ROTC is a four-year, non-degree program for those interested in leadership skills. However, it is not necessary for students in their freshmen or sophomore year to commit to serving in the military. Bryce Bigham, a junior in mechanical and aerospace engineering, just wanted to try out ROTC at first, but is now a junior in the program and plans on serving in the Air Force as an officer after graduation.
“My mom wasn’t super pro-ROTC or military,” Bigham said, “So I told her, “Look it’s two years non-committal, and if I decide I don’t like it, if it’s not for me, I can just walk away.’”
For students interested in becoming a leader in the military through the ROTC, contracts or scholarships are provided while they are enrolled at USU. Joshua Cruzan, a senior in Asian studies, became involved in the ROTC after he served active duty for the Air Force and was offered a scholarship through the ROTC.
“I was an air traffic controller, that was my full-time job,” Cruzan said. “You can do college on the side, but in the ROTC you are a student first. So, the leadership of the cadets, you know they are students too, they realize that you have to get good grades otherwise you don’t get degrees and if you don’t get degrees, you don’t get a commission.”

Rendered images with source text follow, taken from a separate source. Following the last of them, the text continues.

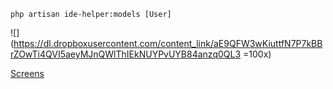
 ```
php artisan ide-helper:models [User]
```

![](https://dl.dropboxusercontent.com/content_link/aE9QFW3wKiuttfN7P7kBBrZOwTi4QVI5aeyMJnQWlThIEkNUYPvUYB84anzq0QL3 =100x)

[Screens](https://www.dropbox.com/sh/0l15f7dhrluibns/AACe4M73-eT0-va5N_30OZ8Na?dl=0)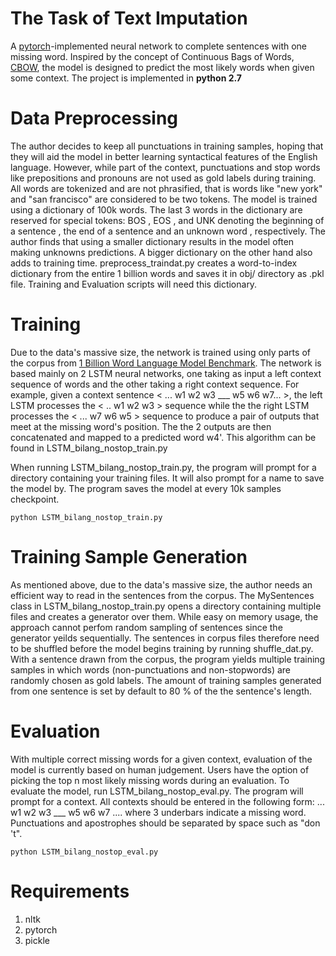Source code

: # The Task of Text Imputation
  A [pytorch](https://pytorch.org/)-implemented neural network to complete sentences with one missing word. Inspired by the concept of Continuous Bags of Words, [CBOW](https://arxiv.org/abs/1301.3781), the model is designed to predict the most likely words when given some context. The project is implemented in **python 2.7**
 
# Data Preprocessing
  The author decides to keep all punctuations in training samples, hoping that they will aid the model in better learning syntactical features of the English language. However, while part of the context, punctuations and stop words like prepositions and pronouns are not used as gold labels during training. All words are tokenized and are not phrasified, that is words like "new york" and "san francisco" are considered to be two tokens. The model is trained using a dictionary of 100k words. The last 3 words in the dictionary are reserved for special tokens: BOS , EOS , and UNK denoting the beginning of a sentence , the end of a sentence and an unknown word , respectively. The author finds that using a smaller dictionary results in the model often making unknowns <UNK> predictions. A bigger dictionary on the other hand also adds to training time. preprocess_traindat.py creates a word-to-index dictionary from the entire 1 billion words and saves it in obj/ directory as .pkl file. Training and Evaluation scripts will need this dictionary. 

# Training
  Due to the data's massive size, the network is trained using only parts of the corpus from [1 Billion Word Language Model Benchmark](http://www.statmt.org/lm-benchmark/). The network is based mainly on 2 LSTM neural networks, one taking as input a left context sequence of words and the other taking a right context sequence. For example, given a context sentence < ... w1 w2 w3 ___ w5 w6 w7... >, the left LSTM processes the < .. w1 w2 w3 > sequence while the the right LSTM processes the < ... w7 w6 w5 > sequence to produce a pair of outputs that meet at the missing word's position. The the 2 outputs are then concatenated and mapped to a predicted word w4'. This algorithm can be found in LSTM_bilang_nostop_train.py
  
  When running LSTM_bilang_nostop_train.py, the program will prompt for a directory containing your training files. It will also prompt for a name to save the model by. The program saves the model at every 10k samples checkpoint.
  
 ``` python LSTM_bilang_nostop_train.py ```
  
# Training Sample Generation
  As mentioned above, due to the data's massive size, the author needs an efficient way to read in the sentences from the corpus. The MySentences class in LSTM_bilang_nostop_train.py opens a directory containing multiple files and creates a generator over them. While easy on memory usage, the approach cannot perfom random sampling of sentences since the generator yeilds sequentially. The sentences in corpus files therefore need to be shuffled before the model begins training by running shuffle_dat.py. With a sentence drawn from the corpus, the program yields multiple training samples in which words (non-punctuations and non-stopwords) are randomly chosen as gold labels. The amount of training samples generated from one sentence is set by default to 80 % of the the sentence's length.
  
# Evaluation
  With multiple correct missing words for a given context, evaluation of the model is currently based on human judgement. Users have the option of picking the top n most likely missing words during an evaluation. To evaluate the model, run LSTM_bilang_nostop_eval.py. The program will prompt for a context. All contexts should be entered in the following form: 
                                          ... w1 w2 w3 ___ w5 w6 w7 .... 
where 3 underbars indicate a missing word. Punctuations and apostrophes should be separated by space such as "don 't". 

``` python LSTM_bilang_nostop_eval.py ```

# Requirements
  1. nltk
  2. pytorch
  3. pickle
  

  
  
  

  
  
  
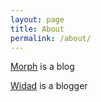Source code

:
 ```yaml
---
layout: page
title: About
permalink: /about/
---
```


<a class="page-link" href="https://widaddabbas.github.io/morph/">Morph</a> is a blog

<a class="u-email" href="mailto:widaddabbass@gmail.com">Widad</a> is a blogger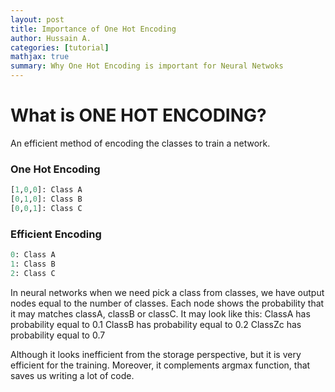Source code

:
 ```yaml
---
layout: post
title: Importance of One Hot Encoding
author: Hussain A.
categories: [tutorial]
mathjax: true
summary: Why One Hot Encoding is important for Neural Netwoks
---
```


# What is ONE HOT ENCODING?

An efficient method of encoding the classes to train a network.

### One Hot Encoding
```python
[1,0,0]: Class A
[0,1,0]: Class B
[0,0,1]: Class C
```

### Efficient Encoding
```python
0: Class A
1: Class B
2: Class C
```
In neural networks when we need pick a class from classes, we have output nodes equal to the number of classes. 
Each node shows the probability that it may matches classA, classB or classC.
It may look like this:
ClassA has probability equal to 0.1
ClassB has probability equal to 0.2
ClassZc has probability equal to 0.7

Although it looks inefficient from the storage perspective, but it is very efficient for the training. 
Moreover, it complements argmax function, that saves us writing a lot of code.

ROTC, split up into Air Force and Military categories, lists cadets in military science or air science as MS1 or AS100 for freshmen, MS2 or AS200 for sophomores, MS3 or AS300 for juniors, and MS4 or AS400 for seniors. Those with prior military experience such as Cruzan can enter the ROTC as a MS2 or AS200. This is because more responsibilities are given to those who are further in the ROTC program, or those who have more experience.
“Officers don’t take such a proactive role in training,” Carpenter said. “They sit back, organize and supervise. The MS4s are learning, ‘All right, this lab we are going down to Hyrum Dam, we are going to have zodiac boats — what do I need for that? We need life jackets, life rafts, paddles and ponchos. I need tape, I need all these things.’ You have to go about acquiring those, learning how to plan it and how you want it to go.”
For those who are in the junior or senior year of the ROTC program, extracurricular leadership opportunities are also available. However, these opportunities are only available for students who have shown excellence in academics, field training and personal fitness. Sam VonNiederhausern, a senior in electrical engineering, had such an opportunity when he spent the summer in Alabama as a hand-to-hand combat instructor. But he said he had to work his way up to for such an opportunity.
“At the beginning of my time at the ROTC, my job was the water boy, basically,” VonNiederhausern said. “Now that I’m at the end of it, and one of my jobs is vice wing commander. You get to see the spectrum of an organization.”
Cadet commander and biochemistry senior Cole Finan said that the ROTC also contributes time to serve the community through the Student Nutrition Access Center. Created approximately four years ago, the SNAC pantry gives food to USU students in need. The ROTC contributes to this program by collecting extra food from the restaurants on USU campus. Their efforts help feed approximately 70 students a month, Finan said.
“When we first started, we were kind of skeptical of if it was really helping,” Finan said. “Then we found out it was helping so many people, we decided to keep doing it.”
While the ROTC promotes leadership skills and provides a variety of training experiences, the bonds made among students contributes to the experience Cruzan said.
“The awesome thing about the ROTC is we take cadets from all different backgrounds all different degrees and you come here and you are embraced,” Cruzan said. “That’s probably the best thing about ROTC, that no matter where you are from or your background, we will take you in and help you accomplish your goals.”